Yasir knitted his eyes, struggling to find memories. He sighed.
  
‘I’m sorry, Salman; I don’t remember seeing them together before marriage.’
  
Salman’s breath slowed down. He wanted to yell at himself. He bit his tongue, preventing that. He bit it so hard, he felt blood. He swallowed. Well, there it went. His final hope of finding out something about her mother. Why did he even bother having hope in the first place? Hope is something to keep a person alive. A cruel punishment, a torture.

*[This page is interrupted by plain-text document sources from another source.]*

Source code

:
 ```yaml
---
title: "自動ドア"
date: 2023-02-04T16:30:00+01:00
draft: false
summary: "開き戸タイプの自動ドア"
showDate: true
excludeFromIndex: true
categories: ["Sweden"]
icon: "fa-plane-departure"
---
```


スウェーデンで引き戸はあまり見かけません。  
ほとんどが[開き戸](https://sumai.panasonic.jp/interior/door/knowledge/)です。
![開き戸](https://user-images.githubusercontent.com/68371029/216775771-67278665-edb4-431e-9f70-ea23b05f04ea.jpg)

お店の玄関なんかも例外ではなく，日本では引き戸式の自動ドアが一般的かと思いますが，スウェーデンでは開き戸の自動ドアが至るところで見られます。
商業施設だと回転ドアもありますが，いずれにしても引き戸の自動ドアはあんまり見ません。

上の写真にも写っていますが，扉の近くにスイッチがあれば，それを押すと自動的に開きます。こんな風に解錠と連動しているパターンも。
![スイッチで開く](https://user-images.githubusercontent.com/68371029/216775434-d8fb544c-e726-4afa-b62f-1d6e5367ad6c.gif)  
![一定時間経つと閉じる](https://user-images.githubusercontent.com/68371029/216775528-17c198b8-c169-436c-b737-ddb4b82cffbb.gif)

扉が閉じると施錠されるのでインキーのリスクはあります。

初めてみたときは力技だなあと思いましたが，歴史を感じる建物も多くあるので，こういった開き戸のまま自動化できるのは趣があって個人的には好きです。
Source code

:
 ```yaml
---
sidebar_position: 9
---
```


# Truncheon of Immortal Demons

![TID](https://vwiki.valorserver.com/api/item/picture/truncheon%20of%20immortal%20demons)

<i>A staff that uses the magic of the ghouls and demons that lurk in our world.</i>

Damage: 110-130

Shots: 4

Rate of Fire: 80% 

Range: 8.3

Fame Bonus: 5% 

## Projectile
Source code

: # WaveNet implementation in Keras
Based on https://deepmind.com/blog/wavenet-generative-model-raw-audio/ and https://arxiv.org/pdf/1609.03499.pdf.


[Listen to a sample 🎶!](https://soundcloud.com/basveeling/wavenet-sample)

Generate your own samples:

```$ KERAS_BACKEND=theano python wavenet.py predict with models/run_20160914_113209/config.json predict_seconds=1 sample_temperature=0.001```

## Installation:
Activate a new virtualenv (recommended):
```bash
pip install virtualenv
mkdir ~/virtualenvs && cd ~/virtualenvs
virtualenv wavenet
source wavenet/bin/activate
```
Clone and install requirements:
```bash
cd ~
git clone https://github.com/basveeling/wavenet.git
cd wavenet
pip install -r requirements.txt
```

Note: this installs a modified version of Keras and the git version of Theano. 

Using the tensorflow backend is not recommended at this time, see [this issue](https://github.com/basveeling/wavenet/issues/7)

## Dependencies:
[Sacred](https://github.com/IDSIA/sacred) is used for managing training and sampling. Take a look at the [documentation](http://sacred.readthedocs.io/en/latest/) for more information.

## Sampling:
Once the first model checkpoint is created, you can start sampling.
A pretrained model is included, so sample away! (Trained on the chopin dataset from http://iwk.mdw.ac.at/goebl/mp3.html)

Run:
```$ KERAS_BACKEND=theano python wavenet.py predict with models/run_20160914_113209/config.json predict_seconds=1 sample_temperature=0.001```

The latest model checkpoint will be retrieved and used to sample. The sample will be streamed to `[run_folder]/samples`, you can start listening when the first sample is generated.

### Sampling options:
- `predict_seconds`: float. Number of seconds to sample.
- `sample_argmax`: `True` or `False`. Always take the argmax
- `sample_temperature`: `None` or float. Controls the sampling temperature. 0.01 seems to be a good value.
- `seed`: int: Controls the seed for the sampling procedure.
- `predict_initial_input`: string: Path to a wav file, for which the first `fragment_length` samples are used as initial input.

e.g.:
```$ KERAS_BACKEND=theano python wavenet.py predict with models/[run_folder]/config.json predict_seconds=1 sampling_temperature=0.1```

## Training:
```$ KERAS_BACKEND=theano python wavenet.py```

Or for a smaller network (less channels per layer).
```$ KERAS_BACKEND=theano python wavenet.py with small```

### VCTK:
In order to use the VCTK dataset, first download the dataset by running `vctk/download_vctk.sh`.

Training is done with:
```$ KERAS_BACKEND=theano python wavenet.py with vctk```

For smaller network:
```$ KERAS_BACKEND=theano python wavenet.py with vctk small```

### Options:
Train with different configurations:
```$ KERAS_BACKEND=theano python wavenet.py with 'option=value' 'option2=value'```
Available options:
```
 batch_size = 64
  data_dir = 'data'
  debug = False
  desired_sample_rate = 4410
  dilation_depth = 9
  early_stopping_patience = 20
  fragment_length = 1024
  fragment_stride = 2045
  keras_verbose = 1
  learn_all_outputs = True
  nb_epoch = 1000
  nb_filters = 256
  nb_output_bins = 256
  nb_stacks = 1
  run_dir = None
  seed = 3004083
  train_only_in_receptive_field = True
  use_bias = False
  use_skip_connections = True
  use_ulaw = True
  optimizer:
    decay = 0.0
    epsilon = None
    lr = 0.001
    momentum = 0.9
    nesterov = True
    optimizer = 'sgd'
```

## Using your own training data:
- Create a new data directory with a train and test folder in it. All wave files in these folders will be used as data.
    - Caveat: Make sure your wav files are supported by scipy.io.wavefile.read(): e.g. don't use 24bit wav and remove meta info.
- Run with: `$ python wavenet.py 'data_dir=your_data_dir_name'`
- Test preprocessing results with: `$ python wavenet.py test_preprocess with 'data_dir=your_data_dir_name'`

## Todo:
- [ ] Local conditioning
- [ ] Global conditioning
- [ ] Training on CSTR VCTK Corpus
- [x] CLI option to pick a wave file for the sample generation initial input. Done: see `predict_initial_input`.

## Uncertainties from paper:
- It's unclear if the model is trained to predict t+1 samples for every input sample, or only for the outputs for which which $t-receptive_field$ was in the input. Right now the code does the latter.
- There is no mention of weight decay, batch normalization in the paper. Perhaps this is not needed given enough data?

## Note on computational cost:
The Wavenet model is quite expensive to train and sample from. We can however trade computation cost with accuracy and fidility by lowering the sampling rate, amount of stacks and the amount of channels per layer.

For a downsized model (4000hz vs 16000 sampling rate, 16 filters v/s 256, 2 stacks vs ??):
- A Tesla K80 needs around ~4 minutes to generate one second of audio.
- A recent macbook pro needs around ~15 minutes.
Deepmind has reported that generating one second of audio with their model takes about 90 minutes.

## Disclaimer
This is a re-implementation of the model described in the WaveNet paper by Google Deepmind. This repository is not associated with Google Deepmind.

An escape from the pain, yet it caused pain itself.
  
He turned around.
  
‘But …’
  
Salman stopped.
  
‘I do remember her telling me about something …’
  
Salman turned around to face Yasir. His pupils began to dilate as if it wanted to suck in the next words Yasir might say.
  
‘She told me something about … about an oath.’
  
‘And? And?’ Salman ran forward.
  
He held on to Yasir’s arm. Demanding to know more. An oath. That might have given him some kind of clue. But what kind of oath was it? Was it a blood oath? For what? There were too many questions. He tried to ask all of them, but they twisted with each other, intertwined in a knotted manner when they came out of his mouth. All his words were unintelligible. Just as he had dreaded, Yasir shook his head.
  
‘I am sorry, that is all I know; really this time. Fatima’s life was so … secretive. You couldn’t know her, it was impossible. If you tried, all you would find is a tangle of information. And now that she is nowhere to be found, and there is no living relative of her left, I think her life will forever be a mystery buried in the dunes.’
  
Before he could help it, the tip of his quill had already made contact with the parchment.